En politique, la conduite de l’Espagne semble tracée d’avance. Que la Prusse, qui s’étonne elle-même de sa prodigieuse fortune, cherche à se faire des alliances dont elle sent le besoin, c’est son droit ; mais l’Espagne évidemment est désintéressée dans le débat. La lutte entre le carlisme et l’Espagne libérale avait commencé bien longtemps avant la restauration par la Prusse de l’antique empire d’Allemagne, avant Sedan et Sadowa ; cette question est purement espagnole, ne touche en rien à l’autre, et l’on ne saurait y voir, à moins d’un parti-pris, le contre-coup des événemens qui se sont passés sur le Rhin. Par sa langue et ses origines, par sa position surtout, l’Espagne peut rester en dehors de toute complication européenne ; elle ne songe point à étendre ses frontières, et nul ne pense à les altérer ; la neutralité de la ligne des Pyrénées qui importe tant à la France n’importe pas moins à l’Espagne, puisqu’elle l’affranchit de la menace des conflits futurs, et lui permet de suivre une politique vraiment nationale et indépendante.
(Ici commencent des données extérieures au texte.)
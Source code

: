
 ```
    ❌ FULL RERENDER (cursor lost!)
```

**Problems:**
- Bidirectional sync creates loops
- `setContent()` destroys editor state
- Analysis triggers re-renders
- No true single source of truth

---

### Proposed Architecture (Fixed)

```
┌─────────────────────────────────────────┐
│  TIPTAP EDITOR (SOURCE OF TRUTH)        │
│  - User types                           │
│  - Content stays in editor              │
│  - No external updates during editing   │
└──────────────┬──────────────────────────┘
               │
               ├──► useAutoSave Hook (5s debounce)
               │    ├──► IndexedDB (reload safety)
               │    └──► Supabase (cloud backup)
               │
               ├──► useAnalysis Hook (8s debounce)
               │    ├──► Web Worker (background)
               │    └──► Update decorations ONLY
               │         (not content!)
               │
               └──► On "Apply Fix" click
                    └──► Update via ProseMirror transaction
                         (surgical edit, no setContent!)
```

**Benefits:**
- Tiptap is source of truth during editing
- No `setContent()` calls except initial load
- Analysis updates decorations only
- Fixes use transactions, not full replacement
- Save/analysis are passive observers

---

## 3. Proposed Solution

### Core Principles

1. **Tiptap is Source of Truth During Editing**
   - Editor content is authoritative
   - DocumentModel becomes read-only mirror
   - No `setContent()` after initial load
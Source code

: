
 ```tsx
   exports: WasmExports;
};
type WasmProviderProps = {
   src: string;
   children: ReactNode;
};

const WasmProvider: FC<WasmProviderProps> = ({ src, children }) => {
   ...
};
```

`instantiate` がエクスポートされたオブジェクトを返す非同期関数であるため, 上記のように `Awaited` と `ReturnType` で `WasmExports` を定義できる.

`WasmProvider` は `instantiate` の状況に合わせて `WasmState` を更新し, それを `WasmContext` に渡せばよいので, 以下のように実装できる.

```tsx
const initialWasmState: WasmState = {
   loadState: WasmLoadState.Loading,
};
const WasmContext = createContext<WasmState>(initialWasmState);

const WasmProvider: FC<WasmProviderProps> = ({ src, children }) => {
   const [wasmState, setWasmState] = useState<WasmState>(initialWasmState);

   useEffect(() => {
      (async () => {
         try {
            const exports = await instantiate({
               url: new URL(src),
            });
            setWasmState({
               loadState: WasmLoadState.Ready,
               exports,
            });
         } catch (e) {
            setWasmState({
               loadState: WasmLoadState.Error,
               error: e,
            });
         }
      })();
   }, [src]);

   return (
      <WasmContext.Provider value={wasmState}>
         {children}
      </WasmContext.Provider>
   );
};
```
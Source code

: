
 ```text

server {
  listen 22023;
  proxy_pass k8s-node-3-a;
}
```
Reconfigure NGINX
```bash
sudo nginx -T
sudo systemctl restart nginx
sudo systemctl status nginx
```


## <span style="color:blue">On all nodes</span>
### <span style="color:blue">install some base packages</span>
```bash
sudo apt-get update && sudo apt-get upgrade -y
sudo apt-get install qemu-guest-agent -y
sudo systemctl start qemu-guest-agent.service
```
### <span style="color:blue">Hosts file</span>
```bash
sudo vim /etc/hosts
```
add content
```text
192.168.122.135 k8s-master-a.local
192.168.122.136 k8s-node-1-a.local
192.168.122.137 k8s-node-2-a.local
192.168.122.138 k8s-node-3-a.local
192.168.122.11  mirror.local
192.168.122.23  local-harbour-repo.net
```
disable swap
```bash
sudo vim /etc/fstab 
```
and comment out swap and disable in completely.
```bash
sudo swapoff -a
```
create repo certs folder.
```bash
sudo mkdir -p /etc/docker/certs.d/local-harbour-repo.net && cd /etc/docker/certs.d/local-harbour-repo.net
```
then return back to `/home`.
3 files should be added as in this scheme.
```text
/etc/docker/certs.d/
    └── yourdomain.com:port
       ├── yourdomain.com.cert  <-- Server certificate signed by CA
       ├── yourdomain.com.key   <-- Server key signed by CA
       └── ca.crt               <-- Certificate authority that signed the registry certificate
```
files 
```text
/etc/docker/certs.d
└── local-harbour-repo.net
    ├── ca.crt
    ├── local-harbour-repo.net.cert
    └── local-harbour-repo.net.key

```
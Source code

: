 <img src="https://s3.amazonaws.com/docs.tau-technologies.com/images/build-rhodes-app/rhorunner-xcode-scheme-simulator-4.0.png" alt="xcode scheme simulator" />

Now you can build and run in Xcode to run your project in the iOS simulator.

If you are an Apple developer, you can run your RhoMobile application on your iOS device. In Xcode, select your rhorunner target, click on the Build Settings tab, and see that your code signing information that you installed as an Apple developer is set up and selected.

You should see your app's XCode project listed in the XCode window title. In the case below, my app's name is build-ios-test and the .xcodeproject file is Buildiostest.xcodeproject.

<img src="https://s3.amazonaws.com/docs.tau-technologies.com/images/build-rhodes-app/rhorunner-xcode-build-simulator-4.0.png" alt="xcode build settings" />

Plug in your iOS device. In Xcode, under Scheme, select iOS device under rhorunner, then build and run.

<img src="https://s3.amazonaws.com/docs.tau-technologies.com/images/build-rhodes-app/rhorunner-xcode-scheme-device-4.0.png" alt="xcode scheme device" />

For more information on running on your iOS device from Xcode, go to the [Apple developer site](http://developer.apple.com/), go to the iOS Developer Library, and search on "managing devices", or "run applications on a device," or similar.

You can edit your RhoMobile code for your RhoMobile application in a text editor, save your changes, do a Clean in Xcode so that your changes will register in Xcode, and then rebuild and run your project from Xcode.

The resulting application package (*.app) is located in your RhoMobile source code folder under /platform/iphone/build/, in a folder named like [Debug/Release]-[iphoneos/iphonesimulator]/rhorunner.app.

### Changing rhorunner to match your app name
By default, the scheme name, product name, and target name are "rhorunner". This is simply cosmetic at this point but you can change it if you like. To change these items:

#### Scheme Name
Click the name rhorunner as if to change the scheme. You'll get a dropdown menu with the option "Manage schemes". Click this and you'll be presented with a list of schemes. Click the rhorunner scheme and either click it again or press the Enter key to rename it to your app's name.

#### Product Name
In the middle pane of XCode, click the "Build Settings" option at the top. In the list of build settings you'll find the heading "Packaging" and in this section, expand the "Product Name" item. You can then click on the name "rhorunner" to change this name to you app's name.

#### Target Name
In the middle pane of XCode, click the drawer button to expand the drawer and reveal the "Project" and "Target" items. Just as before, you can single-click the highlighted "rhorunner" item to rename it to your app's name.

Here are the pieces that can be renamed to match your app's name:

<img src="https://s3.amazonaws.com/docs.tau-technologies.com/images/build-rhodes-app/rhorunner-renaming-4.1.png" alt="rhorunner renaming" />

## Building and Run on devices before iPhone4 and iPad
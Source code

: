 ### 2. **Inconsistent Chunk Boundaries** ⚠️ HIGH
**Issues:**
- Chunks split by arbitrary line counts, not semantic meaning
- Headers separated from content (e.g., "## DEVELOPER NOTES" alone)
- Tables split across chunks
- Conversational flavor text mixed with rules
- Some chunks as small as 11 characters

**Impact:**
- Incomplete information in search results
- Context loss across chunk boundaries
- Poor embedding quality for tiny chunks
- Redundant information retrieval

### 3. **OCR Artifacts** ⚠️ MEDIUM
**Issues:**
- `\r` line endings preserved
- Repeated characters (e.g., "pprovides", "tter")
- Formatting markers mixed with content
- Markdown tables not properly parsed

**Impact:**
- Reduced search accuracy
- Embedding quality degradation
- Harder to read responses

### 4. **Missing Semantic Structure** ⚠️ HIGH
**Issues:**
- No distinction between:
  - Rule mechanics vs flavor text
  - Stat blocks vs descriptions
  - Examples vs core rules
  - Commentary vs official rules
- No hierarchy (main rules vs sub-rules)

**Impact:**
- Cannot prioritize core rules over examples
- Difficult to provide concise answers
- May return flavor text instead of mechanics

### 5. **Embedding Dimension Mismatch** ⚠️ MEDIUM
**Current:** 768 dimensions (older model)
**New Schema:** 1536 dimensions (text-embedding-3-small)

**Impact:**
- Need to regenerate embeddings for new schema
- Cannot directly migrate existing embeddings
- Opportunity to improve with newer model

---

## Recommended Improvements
L’Espagne libérale et catholique prendra-t-elle pour tuteur et représentant le césarisme protestant de Berlin ? Acceptera-t-elle ce vasselage diplomatique que le grand-chancelier essaie d’imposer au reste de l’Europe ? engagera-t-elle pour l’avenir sa liberté d’action ? fera-t-elle de ses destinées futures un incident secondaire des conflits franco-allemands ? Quels que soient les services qu’ait pu lui rendre l’Allemagne, ou ceux qu’elle en attend encore, elle les paierait bien cher, si ce devait être au prix de son indépendance.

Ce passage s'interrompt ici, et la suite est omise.